[GIVEN ENTRIES]
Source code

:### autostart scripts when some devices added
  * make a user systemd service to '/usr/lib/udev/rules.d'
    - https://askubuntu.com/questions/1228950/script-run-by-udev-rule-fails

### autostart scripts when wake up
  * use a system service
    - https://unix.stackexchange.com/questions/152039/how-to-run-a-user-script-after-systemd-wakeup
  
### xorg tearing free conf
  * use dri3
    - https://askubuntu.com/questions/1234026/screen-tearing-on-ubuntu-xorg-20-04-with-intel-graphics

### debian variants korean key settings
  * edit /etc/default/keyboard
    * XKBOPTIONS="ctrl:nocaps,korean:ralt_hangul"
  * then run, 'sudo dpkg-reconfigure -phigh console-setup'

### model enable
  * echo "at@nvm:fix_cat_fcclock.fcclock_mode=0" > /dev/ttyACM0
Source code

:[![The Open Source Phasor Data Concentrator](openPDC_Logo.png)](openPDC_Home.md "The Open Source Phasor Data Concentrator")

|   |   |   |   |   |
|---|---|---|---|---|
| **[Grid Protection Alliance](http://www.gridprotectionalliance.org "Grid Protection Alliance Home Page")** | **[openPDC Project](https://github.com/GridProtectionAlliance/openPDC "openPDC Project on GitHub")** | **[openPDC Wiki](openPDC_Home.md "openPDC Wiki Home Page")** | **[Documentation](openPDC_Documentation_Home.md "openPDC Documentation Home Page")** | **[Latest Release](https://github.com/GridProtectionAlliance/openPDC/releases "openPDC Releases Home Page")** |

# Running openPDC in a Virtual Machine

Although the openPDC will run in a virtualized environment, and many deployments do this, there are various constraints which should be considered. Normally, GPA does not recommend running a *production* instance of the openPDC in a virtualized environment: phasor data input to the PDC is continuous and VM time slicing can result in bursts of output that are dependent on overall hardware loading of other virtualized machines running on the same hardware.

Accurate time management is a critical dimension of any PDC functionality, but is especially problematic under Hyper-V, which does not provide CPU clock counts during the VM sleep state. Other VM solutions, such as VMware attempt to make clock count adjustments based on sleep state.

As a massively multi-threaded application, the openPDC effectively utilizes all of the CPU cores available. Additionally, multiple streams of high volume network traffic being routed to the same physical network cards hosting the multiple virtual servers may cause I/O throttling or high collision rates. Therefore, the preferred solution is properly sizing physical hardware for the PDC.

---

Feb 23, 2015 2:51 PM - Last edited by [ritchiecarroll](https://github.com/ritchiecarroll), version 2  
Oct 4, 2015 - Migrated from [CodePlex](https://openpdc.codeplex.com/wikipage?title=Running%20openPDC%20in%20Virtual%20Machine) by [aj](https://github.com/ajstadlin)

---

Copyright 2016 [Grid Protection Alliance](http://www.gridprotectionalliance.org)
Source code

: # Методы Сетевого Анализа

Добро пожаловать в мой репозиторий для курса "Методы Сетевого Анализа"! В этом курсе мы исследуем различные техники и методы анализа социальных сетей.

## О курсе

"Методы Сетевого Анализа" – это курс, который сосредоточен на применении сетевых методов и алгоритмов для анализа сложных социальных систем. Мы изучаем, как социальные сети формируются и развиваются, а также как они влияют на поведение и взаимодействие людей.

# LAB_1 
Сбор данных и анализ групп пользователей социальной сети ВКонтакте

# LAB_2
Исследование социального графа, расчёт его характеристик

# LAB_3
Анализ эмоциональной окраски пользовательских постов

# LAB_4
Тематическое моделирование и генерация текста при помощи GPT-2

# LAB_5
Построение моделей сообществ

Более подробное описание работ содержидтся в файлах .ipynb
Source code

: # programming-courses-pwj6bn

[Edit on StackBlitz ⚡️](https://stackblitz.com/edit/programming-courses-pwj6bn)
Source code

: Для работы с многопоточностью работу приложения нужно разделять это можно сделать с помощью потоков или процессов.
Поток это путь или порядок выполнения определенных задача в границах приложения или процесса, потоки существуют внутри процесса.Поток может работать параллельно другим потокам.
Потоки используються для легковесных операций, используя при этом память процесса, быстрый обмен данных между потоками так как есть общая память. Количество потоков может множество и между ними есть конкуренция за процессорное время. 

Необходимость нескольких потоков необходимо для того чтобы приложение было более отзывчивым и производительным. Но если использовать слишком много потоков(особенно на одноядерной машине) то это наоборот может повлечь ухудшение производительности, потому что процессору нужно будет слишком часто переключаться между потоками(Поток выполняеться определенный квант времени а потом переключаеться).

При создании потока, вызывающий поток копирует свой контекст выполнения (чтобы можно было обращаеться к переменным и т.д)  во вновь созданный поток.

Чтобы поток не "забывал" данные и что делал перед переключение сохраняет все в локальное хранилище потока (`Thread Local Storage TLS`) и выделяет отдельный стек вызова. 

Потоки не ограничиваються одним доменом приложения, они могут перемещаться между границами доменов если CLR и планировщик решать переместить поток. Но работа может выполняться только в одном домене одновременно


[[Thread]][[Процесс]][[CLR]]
[/GIVEN ENTRIES]
[GIVEN ENTRIES]
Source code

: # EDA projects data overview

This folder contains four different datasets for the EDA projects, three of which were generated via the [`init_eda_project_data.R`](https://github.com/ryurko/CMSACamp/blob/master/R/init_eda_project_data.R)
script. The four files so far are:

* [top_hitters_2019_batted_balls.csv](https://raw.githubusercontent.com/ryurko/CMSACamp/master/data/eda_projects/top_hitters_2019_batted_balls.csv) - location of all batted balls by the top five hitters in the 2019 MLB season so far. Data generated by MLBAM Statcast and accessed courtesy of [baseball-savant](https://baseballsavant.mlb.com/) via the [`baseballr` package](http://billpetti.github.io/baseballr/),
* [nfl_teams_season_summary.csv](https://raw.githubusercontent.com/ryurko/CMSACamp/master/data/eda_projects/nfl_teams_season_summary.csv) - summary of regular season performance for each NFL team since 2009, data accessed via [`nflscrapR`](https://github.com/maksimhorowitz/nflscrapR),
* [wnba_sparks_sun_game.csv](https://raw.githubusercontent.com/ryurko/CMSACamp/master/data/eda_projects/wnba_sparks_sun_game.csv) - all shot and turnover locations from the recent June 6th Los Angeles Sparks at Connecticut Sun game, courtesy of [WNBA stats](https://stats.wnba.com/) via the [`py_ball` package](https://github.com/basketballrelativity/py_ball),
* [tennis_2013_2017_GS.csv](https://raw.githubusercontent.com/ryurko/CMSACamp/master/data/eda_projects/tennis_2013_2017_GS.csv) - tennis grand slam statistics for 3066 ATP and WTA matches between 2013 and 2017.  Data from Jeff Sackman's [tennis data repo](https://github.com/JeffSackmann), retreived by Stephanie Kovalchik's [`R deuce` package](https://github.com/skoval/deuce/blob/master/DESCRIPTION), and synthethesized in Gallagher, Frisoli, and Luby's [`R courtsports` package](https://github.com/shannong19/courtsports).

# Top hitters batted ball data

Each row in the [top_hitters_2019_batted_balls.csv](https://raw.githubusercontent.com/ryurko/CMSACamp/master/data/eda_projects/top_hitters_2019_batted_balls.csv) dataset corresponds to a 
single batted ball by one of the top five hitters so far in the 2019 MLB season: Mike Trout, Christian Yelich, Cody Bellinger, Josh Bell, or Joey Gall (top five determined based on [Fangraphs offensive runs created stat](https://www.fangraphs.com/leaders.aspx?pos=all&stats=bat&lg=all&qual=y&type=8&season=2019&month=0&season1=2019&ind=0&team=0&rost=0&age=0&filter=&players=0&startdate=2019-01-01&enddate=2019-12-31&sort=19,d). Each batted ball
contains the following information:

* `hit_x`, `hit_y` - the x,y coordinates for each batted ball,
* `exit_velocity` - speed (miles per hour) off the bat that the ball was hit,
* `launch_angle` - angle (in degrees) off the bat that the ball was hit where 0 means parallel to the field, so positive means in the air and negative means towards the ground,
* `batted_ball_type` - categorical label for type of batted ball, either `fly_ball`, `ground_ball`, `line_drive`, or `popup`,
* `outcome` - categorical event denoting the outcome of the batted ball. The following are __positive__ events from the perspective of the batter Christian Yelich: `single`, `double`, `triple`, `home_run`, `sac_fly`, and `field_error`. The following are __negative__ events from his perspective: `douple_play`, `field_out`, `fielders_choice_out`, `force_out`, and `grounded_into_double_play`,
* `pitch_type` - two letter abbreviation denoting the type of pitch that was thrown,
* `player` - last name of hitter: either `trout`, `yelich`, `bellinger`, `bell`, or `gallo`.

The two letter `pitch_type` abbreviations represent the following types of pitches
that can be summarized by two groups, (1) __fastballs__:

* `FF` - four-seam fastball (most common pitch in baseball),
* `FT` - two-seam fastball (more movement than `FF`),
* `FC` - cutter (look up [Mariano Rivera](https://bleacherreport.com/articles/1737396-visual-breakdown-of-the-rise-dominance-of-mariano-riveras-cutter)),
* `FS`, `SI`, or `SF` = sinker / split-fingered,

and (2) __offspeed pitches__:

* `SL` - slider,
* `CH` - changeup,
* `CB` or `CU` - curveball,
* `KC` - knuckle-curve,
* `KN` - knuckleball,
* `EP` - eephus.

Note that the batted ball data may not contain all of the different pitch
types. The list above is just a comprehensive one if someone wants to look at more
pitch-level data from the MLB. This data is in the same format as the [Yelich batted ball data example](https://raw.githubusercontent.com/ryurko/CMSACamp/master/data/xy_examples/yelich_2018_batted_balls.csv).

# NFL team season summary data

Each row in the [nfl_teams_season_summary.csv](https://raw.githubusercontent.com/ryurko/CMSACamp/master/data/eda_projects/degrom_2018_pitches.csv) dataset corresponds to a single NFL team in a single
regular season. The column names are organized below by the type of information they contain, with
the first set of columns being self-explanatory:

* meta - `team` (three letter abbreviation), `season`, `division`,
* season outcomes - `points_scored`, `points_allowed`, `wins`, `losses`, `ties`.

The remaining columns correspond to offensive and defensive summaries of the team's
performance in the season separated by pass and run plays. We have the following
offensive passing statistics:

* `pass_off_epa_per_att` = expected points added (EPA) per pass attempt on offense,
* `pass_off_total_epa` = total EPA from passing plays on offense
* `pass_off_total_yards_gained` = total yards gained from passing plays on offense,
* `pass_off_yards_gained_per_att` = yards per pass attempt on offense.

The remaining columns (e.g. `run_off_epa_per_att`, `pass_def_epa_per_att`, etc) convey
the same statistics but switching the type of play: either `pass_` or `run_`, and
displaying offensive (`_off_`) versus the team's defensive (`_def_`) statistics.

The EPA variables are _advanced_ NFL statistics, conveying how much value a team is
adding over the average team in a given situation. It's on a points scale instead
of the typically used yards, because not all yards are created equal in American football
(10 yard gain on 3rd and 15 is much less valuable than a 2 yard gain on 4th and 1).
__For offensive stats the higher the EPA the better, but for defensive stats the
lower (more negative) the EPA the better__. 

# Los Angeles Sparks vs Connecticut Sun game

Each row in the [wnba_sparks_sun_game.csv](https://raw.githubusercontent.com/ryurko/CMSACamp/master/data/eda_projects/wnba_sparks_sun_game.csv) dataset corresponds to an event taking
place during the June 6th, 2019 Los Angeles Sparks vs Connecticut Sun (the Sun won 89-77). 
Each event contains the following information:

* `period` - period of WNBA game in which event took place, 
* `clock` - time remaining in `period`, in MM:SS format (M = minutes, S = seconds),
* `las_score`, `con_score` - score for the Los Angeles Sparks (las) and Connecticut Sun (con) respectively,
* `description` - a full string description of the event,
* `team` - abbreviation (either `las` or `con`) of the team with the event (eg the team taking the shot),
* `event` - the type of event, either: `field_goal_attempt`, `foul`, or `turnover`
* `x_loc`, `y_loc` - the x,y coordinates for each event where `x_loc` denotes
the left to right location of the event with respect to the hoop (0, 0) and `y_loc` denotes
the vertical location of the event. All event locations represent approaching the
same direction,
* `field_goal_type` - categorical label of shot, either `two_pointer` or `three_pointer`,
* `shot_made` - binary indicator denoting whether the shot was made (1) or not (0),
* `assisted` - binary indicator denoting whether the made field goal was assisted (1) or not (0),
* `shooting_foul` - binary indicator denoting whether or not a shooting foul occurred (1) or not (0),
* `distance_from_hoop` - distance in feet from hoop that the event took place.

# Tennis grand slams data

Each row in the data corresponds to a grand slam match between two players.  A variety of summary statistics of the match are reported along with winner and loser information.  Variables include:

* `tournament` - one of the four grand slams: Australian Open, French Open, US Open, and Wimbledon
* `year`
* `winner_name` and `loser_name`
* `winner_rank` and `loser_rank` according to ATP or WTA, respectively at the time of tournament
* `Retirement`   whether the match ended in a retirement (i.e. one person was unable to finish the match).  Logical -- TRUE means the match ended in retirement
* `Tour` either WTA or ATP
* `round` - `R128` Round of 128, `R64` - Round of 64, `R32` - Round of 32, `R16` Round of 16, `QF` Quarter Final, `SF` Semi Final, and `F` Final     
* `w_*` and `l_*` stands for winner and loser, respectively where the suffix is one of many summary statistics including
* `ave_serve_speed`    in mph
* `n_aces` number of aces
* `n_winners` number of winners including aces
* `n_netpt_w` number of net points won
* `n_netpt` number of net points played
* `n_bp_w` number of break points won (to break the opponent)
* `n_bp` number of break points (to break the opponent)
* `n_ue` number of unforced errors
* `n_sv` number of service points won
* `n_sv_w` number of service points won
[/GIVEN ENTRIES]
[GIVEN ENTRIES]
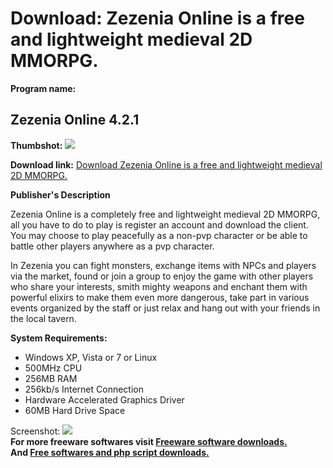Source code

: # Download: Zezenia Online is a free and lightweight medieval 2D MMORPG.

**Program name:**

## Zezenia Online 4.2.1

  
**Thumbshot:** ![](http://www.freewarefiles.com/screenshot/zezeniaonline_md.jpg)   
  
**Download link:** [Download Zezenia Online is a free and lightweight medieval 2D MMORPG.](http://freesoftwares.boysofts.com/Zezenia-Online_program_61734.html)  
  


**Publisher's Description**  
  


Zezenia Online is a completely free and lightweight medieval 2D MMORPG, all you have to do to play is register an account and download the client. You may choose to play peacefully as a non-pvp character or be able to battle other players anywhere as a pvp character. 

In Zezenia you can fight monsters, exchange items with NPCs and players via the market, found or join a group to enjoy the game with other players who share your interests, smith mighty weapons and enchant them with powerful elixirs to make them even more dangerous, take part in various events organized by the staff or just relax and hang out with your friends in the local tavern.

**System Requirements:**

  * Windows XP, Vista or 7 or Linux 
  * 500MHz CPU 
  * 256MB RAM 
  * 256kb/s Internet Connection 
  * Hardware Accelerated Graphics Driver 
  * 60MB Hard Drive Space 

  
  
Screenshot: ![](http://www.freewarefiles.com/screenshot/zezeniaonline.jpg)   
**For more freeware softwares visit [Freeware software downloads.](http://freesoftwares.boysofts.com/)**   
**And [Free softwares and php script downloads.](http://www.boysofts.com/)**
[/GIVEN ENTRIES]
EXERCISE AIM -
Go through the material and report each line that holds the string "added".

THE COMPLETED TASK -
:### autostart scripts when some devices added
* `pass_off_epa_per_att` = expected points added (EPA) per pass attempt on offense,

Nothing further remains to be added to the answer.